Na fase do projeto, Ai esperava que a forma de treliça do estádio e a presença das Olimpíadas simbolizassem a nova abertura da China. Mas se decepcionou. Seguidas vezes ele descreveu o estádio e as Olimpíadas de 2008 como um “sorriso falso” que a China apresentou ao mundo.

O artista Ai Weiwei posa com sua escultura'Forever Bicycles'em Lisboa, em 2021. Foto: Armando Franca/AP

Ai acha que os Jogos de Inverno vão oferecer mais do mesmo.

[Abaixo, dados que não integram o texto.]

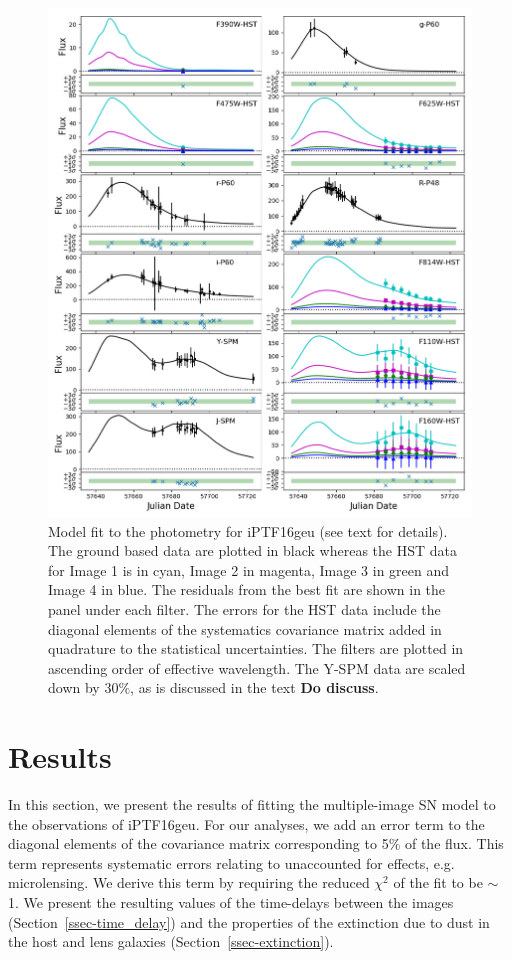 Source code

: \documentclass[a4paper,fleqn,usenatbib]{mnras}
\begin{document}
\begin{figure}
    \centering
    \includegraphics[width=.9\textwidth]{16geu_lcfit.png}
    \caption{Model fit to the photometry for iPTF16geu (see text for details). The ground based data are plotted in black whereas the HST data for Image 1 is in cyan, Image 2 in magenta, Image 3 in green and Image 4 in blue. The residuals from the best fit are shown in the panel under each filter. The errors for the HST data include the diagonal elements of the systematics covariance matrix added in quadrature to the statistical uncertainties. The filters are plotted in ascending order of effective wavelength. The Y-SPM data are scaled down by 30$\%$, as is discussed in the text {\bf Do discuss}.  }
    \label{fig:16geu_lc}
\end{figure}

\section{Results}
\label{sec:results}
In this section, we present the results of fitting the multiple-image SN model to the observations of iPTF16geu. For our analyses, we add an error term to the diagonal elements of the covariance matrix corresponding to 5$\%$ of the flux. This term represents systematic errors relating to unaccounted for effects, e.g. microlensing. We derive this term by requiring the reduced $\chi^2$ of the fit to be $\sim$ 1. 
 We present the resulting values of the time-delays between the images (Section~\ref{ssec-time_delay}) and the properties of the extinction due to dust in the host and lens galaxies (Section~\ref{ssec-extinction}). 
\end{document}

Mesmo antes de sua fama lhe dar o emprego de designer, Ai era um crítico implacável do Partido Comunista Chinês. Ele foi preso em 2011 por crimes não especificados e agora é um franco dissidente que vive no exílio em Portugal. Ele também viveu exilado na Alemanha – onde ainda mantém um estúdio – e na Grã-Bretanha.

Sua arte – que vai da escultura à arquitetura, passando por fotografia, vídeo e palavra escrita – é quase sempre provocativa, e ele é mordaz sobre a censura e a ausência de liberdades civis em seu país natal.

Seu livro de memórias – 1000 Years of Joys and Sorrows – foi publicado no ano passado e detalha a sobreposição de sua vida e carreira com a de seu pai, Ai Qing, famoso poeta que foi mandado para o exílio interno em 1957, ano em que Ai Weiwei nasceu.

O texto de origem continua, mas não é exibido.